Is Home Ice Advantage in the NHL Real?
Many people have attempted to answer the question of whether or not home ice advantage exists. A 2013 paper by Tim Swartz and Adriano Arce came to the conclusion that home ice advantage in the NHL is real, accounting for about 5% of goals in 2012. Furthermore, they observed that when total goals per game are accounted for, there is no appreciable change in the home ice advantage over time. Lastly, they performed a one way ANOVA and a pairwise Tukey's HSD test on 16 NHL teams that have played in 30 seasons to determine if there is a significant difference between teams' home ice advantages. The result from their analysis was that there is not sufficient evidence to conclude that home ice advantage varies between teams.
Later in 2017, a fivethirtyeight blog post also tried to tackle this problem, coming to the conclusion that home ice in the regular season amounts to a win percentage of 55.1%, 5.1% better than even odds. In the playoffs this advantage declines slightly to a boost in win percentage that is only 4.8% better on home ice than at a theoretical neutral rink.
The above two results appear fairly consistent with each other, and one might be satisfied that home ice advantage is a real phenomenon. This is probably a safe bet, but I'm all for reproducible research so I'm going to try my hand at answering this question myself and corroborating the previous findings. My goal is also to learn a bit about the nature of home ice advantage so I can use it later in a model for predicting NHL game outcomes.
There are three questions that I want to answer:
- Is there evidence for home ice being advantageous in general?
- Is there evidence that this advantage varies from team to team?
- Is there evidence that home ice advantage still exists if a game goes to overtime or shootout?
To do all of this I am going to a use few different strategies. First I will attempt to demonstrate that the distribution of goal totals for home and away teams follow a Poisson distribution. Then I will show that the distributions are significantly different using a Wilcoxon Signed-Rank Test. Next, I will try to determine if the extent of home ice advantage varies significantly from team to team using a two way ANOVA on a Poisson Generalized Linear Model. Finally, I will look at whether there is evidence for home ice advantage still playing a role in games that go to overtime or shootout using binomial tests and a simple proportion test.

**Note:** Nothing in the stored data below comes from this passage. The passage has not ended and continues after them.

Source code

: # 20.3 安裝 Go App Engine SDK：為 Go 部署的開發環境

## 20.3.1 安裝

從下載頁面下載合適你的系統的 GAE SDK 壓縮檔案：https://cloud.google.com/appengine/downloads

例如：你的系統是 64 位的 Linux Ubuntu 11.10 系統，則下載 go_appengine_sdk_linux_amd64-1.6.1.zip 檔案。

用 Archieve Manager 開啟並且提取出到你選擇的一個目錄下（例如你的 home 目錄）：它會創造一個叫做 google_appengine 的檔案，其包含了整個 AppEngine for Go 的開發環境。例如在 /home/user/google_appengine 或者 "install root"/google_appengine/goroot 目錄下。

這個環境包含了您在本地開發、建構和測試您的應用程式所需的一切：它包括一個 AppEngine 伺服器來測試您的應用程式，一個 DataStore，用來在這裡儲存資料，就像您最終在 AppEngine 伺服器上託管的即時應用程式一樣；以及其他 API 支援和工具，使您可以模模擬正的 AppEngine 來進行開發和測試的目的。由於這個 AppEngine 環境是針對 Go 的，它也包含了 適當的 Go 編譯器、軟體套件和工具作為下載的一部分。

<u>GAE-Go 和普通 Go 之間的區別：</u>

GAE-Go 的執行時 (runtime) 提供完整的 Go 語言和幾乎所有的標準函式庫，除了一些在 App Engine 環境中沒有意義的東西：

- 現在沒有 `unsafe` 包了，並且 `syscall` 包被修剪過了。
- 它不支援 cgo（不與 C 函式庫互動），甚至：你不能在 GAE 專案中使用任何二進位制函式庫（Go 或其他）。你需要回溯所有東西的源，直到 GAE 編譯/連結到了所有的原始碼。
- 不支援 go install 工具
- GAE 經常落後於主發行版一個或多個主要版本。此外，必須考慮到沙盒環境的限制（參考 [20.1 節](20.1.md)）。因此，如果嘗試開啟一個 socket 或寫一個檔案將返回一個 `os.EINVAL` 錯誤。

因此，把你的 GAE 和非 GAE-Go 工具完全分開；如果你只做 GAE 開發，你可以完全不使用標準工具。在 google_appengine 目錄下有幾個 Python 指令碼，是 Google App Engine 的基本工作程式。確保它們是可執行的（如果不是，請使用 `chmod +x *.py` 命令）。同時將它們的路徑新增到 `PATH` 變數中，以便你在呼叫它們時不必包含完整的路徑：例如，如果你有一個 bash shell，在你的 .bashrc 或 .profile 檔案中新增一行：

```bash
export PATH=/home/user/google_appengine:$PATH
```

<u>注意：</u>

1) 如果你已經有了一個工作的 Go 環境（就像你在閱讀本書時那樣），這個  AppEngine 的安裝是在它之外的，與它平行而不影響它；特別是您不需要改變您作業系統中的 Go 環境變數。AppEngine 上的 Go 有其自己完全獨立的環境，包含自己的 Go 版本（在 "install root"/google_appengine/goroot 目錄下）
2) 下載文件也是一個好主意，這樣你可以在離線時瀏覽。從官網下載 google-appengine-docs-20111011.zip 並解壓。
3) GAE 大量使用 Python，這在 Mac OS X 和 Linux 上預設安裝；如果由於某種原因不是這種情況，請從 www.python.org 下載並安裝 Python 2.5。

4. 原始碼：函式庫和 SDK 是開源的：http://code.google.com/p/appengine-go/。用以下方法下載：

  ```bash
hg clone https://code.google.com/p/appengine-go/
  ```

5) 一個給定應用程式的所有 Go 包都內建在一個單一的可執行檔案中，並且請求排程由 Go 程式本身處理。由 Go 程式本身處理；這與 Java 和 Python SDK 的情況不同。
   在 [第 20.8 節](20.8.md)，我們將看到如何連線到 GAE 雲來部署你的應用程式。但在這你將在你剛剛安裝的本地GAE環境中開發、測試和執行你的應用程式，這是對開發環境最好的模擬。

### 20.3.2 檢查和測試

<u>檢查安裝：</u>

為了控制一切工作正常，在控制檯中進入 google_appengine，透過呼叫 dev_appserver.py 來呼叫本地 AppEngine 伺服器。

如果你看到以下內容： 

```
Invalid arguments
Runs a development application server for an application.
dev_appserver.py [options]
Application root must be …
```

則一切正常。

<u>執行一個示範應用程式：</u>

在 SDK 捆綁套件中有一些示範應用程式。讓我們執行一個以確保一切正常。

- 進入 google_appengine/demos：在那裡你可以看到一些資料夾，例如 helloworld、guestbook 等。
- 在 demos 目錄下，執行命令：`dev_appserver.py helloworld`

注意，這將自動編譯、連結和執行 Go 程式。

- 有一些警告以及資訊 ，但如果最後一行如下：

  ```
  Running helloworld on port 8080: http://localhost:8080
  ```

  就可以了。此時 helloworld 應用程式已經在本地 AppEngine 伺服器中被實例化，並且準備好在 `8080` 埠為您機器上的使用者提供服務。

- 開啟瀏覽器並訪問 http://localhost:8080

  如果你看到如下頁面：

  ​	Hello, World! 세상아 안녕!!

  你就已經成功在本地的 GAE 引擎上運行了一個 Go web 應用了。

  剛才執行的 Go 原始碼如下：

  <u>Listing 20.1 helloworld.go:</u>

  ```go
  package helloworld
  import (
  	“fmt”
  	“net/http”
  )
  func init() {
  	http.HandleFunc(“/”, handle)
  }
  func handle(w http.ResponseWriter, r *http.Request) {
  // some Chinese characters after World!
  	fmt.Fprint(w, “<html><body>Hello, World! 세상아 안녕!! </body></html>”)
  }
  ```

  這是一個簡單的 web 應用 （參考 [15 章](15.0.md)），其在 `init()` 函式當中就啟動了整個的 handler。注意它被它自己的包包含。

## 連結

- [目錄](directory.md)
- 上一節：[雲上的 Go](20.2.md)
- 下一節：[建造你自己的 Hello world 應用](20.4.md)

Overall the analysis I am about to do will be fairly quick and dirty, because I'm really only interested in answering the above questions to guide my model building process for my next post. As such, I do not recommend that anyone take the results of this analysis as being authoritative.
Acquiring Official NHL Data
To start, we will need to get the data for NHL games that have already been played. I will do this using the undocumented NHL statistics API, which returns json files with a mostly self evident structure. These files will be retrieved and parsed using Python and the very easy requests and json libraries.
import requests
import json
import pandas as pd
base_url = "https://statsapi.web.nhl.com"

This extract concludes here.